◆ **The problem**
Copy each line of the entries that includes the word "light".

(Stored items from a collection)
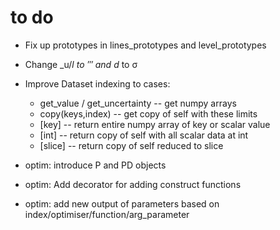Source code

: # to do

- Fix up prototypes in lines_prototypes and level_prototypes

- Change _u/_l to ′″ and d_ to σ

- Improve Dataset indexing to cases:
  - get_value / get_uncertainty -- get numpy arrays
  - copy(keys,index) -- get copy of self with these limits
  - [key] -- return entire numpy array of key or scalar value
  - [int] -- return copy of self with all scalar data at int
  - [slice] -- return copy of self reduced to slice

- optim: introduce P and PD objects
- optim: Add decorator for adding construct functions
- optim: add new output of parameters based on
  index/optimiser/function/arg_parameter
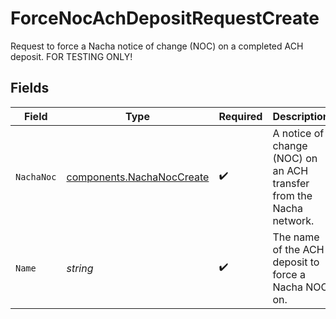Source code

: # ForceNocAchDepositRequestCreate

Request to force a Nacha notice of change (NOC) on a completed ACH deposit. FOR TESTING ONLY!


## Fields

| Field                                                                  | Type                                                                   | Required                                                               | Description                                                            | Example                                                                |
| ---------------------------------------------------------------------- | ---------------------------------------------------------------------- | ---------------------------------------------------------------------- | ---------------------------------------------------------------------- | ---------------------------------------------------------------------- |
| `NachaNoc`                                                             | [components.NachaNocCreate](../../models/components/nachanoccreate.md) | :heavy_check_mark:                                                     | A notice of change (NOC) on an ACH transfer from the Nacha network.    |                                                                        |
| `Name`                                                                 | *string*                                                               | :heavy_check_mark:                                                     | The name of the ACH deposit to force a Nacha NOC on.                   | accounts/01H8FB90ZRRFWXB4XC2JPJ1D4Y/achDeposits/20230817000319         |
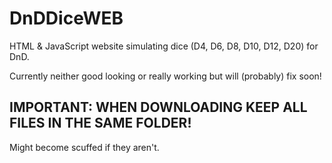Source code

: # DnDDiceWEB
HTML &amp; JavaScript website simulating dice (D4, D6, D8, D10, D12, D20) for DnD.

Currently neither good looking or really working but will (probably) fix soon!

## IMPORTANT: WHEN DOWNLOADING KEEP ALL FILES IN THE SAME FOLDER!
Might become scuffed if they aren't.
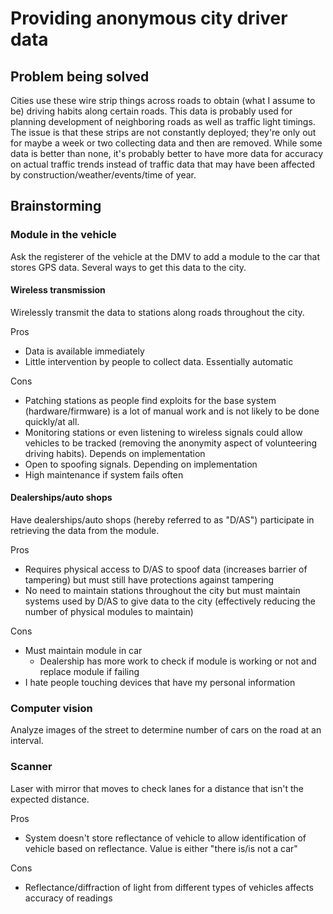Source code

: # Providing anonymous city driver data

## Problem being solved
Cities use these wire strip things across roads to obtain (what I assume to be) driving habits along certain roads. This data is probably used for planning development of neighboring roads as well as traffic light timings. The issue is that these strips are not constantly deployed; they're only out for maybe a week or two collecting data and then are removed. While some data is better than none, it's probably better to have more data for accuracy on actual traffic trends instead of traffic data that may have been affected by construction/weather/events/time of year.

## Brainstorming

### Module in the vehicle
Ask the registerer of the vehicle at the DMV to add a module to the car that stores GPS data. Several ways to get this data to the city.

#### Wireless transmission
Wirelessly transmit the data to stations along roads throughout the city.

Pros
* Data is available immediately
* Little intervention by people to collect data. Essentially automatic

Cons
* Patching stations as people find exploits for the base system (hardware/firmware) is a lot of manual work and is not likely to be done quickly/at all.
* Monitoring stations or even listening to wireless signals could allow vehicles to be tracked (removing the anonymity aspect of volunteering driving habits). Depends on implementation
* Open to spoofing signals. Depending on implementation
* High maintenance if system fails often

#### Dealerships/auto shops
Have dealerships/auto shops (hereby referred to as "D/AS") participate in retrieving the data from the module.

Pros
* Requires physical access to D/AS to spoof data (increases barrier of tampering) but must still have protections against tampering
* No need to maintain stations throughout the city but must maintain systems used by D/AS to give data to the city (effectively reducing the number of physical modules to maintain)

Cons
* Must maintain module in car
	* Dealership has more work to check if module is working or not and replace module if failing
* I hate people touching devices that have my personal information

### Computer vision
Analyze images of the street to determine number of cars on the road at an interval.

### Scanner
Laser with mirror that moves to check lanes for a distance that isn't the expected distance.

Pros
* System doesn't store reflectance of vehicle to allow identification of vehicle based on reflectance. Value is either "there is/is not a car"

Cons
* Reflectance/diffraction of light from different types of vehicles affects accuracy of readings
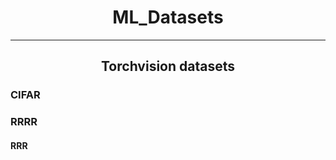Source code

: # <center> ML_Datasets </center>
----
## <center> Torchvision datasets </center>
### CIFAR
### RRRR
#### RRR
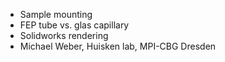 ---
---
  - Sample mounting
  - FEP tube vs. glas capillary
  - Solidworks rendering
  - Michael Weber, Huisken lab, MPI-CBG Dresden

◆ **Answer to the problem**
Cities use these wire strip things across roads to obtain (what I assume to be) driving habits along certain roads. This data is probably used for planning development of neighboring roads as well as traffic light timings. The issue is that these strips are not constantly deployed; they're only out for maybe a week or two collecting data and then are removed. While some data is better than none, it's probably better to have more data for accuracy on actual traffic trends instead of traffic data that may have been affected by construction/weather/events/time of year.
* Reflectance/diffraction of light from different types of vehicles affects accuracy of readings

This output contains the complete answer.